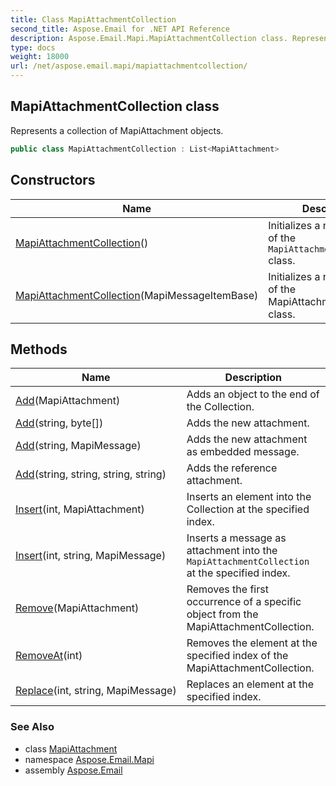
 ```yaml
---
title: Class MapiAttachmentCollection
second_title: Aspose.Email for .NET API Reference
description: Aspose.Email.Mapi.MapiAttachmentCollection class. Represents a collection of MapiAttachment objects
type: docs
weight: 18000
url: /net/aspose.email.mapi/mapiattachmentcollection/
---
```

## MapiAttachmentCollection class

Represents a collection of MapiAttachment objects.

```csharp
public class MapiAttachmentCollection : List<MapiAttachment>
```

## Constructors

| Name | Description |
| --- | --- |
| [MapiAttachmentCollection](mapiattachmentcollection/#constructor)() | Initializes a new instance of the `MapiAttachmentCollection` class. |
| [MapiAttachmentCollection](mapiattachmentcollection/#constructor_1)(MapiMessageItemBase) | Initializes a new instance of the MapiAttachmentCollection class. |

## Methods

| Name | Description |
| --- | --- |
| [Add](../../aspose.email.mapi/mapiattachmentcollection/add/#add)(MapiAttachment) | Adds an object to the end of the Collection. |
| [Add](../../aspose.email.mapi/mapiattachmentcollection/add/#add_3)(string, byte[]) | Adds the new attachment. |
| [Add](../../aspose.email.mapi/mapiattachmentcollection/add/#add_2)(string, MapiMessage) | Adds the new attachment as embedded message. |
| [Add](../../aspose.email.mapi/mapiattachmentcollection/add/#add_4)(string, string, string, string) | Adds the reference attachment. |
| [Insert](../../aspose.email.mapi/mapiattachmentcollection/insert/#insert)(int, MapiAttachment) | Inserts an element into the Collection at the specified index. |
| [Insert](../../aspose.email.mapi/mapiattachmentcollection/insert/#insert_2)(int, string, MapiMessage) | Inserts a message as attachment into the `MapiAttachmentCollection` at the specified index. |
| [Remove](../../aspose.email.mapi/mapiattachmentcollection/remove/#remove)(MapiAttachment) | Removes the first occurrence of a specific object from the MapiAttachmentCollection. |
| [RemoveAt](../../aspose.email.mapi/mapiattachmentcollection/removeat/#removeat)(int) | Removes the element at the specified index of the MapiAttachmentCollection. |
| [Replace](../../aspose.email.mapi/mapiattachmentcollection/replace/)(int, string, MapiMessage) | Replaces an element at the specified index. |

### See Also

* class [MapiAttachment](../mapiattachment/)
* namespace [Aspose.Email.Mapi](../../aspose.email.mapi/)
* assembly [Aspose.Email](../../)


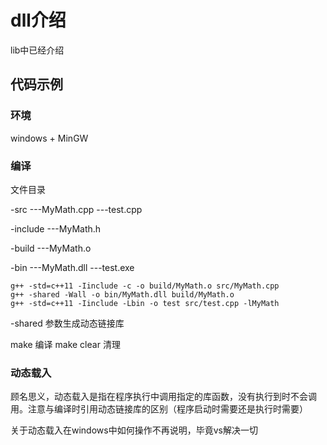 # dll介绍

lib中已经介绍

## 代码示例

### 环境

windows + MinGW

### 编译

文件目录

-src
---MyMath.cpp
---test.cpp

-include
---MyMath.h

-build
---MyMath.o

-bin
---MyMath.dll
---test.exe

```shell
g++ -std=c++11 -Iinclude -c -o build/MyMath.o src/MyMath.cpp
g++ -shared -Wall -o bin/MyMath.dll build/MyMath.o
g++ -std=c++11 -Iinclude -Lbin -o test src/test.cpp -lMyMath
```

-shared 参数生成动态链接库

make 编译
make clear 清理

### 动态载入

顾名思义，动态载入是指在程序执行中调用指定的库函数，没有执行到时不会调用。注意与编译时引用动态链接库的区别（程序启动时需要还是执行时需要）

关于动态载入在windows中如何操作不再说明，毕竟vs解决一切
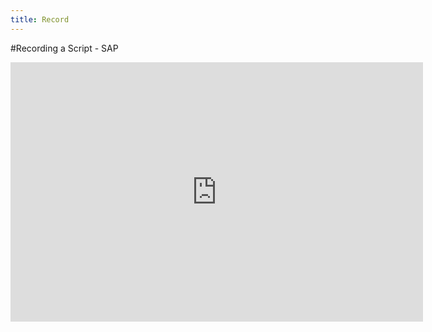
 ```yaml
---
title: Record
---
```


#Recording a Script - SAP

<iframe width="660" height="415" src="https://www.youtube.com/embed/TVE9mPlsFso" frameborder="0" allowfullscreen></iframe>

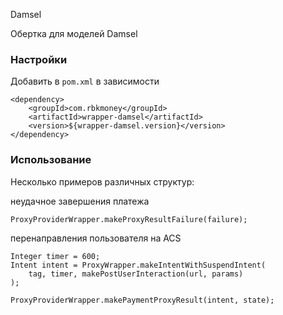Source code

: Damsel

Обертка для моделей Damsel

### Настройки

Добавить в `pom.xml` в зависимости

```
<dependency>
    <groupId>com.rbkmoney</groupId>
    <artifactId>wrapper-damsel</artifactId>
    <version>${wrapper-damsel.version}</version>
</dependency>
```

### Использование

Несколько примеров различных структур:

неудачное завершения платежа
```
ProxyProviderWrapper.makeProxyResultFailure(failure);
```

перенаправления пользователя на ACS
```
Integer timer = 600;
Intent intent = ProxyWrapper.makeIntentWithSuspendIntent(
    tag, timer, makePostUserInteraction(url, params)
);

ProxyProviderWrapper.makePaymentProxyResult(intent, state);
```

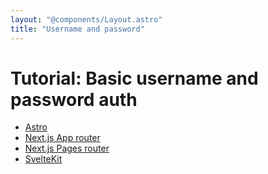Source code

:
 ```yaml
---
layout: "@components/Layout.astro"
title: "Username and password"
---
```


# Tutorial: Basic username and password auth

- [Astro](/tutorials/github-oauth/astro)
- [Next.js App router](/tutorials/github-oauth/nextjs-app)
- [Next.js Pages router](/tutorials/github-oauth/nextjs-pages)
- [SvelteKit](/tutorials/github-oauth/sveltekit)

§ EXERCISE
Wherever the word "ProxyProviderWrapper" turns up in the material, copy the whole line.

§ WORKED SOLUTION
ProxyProviderWrapper.makeProxyResultFailure(failure);
ProxyProviderWrapper.makePaymentProxyResult(intent, state);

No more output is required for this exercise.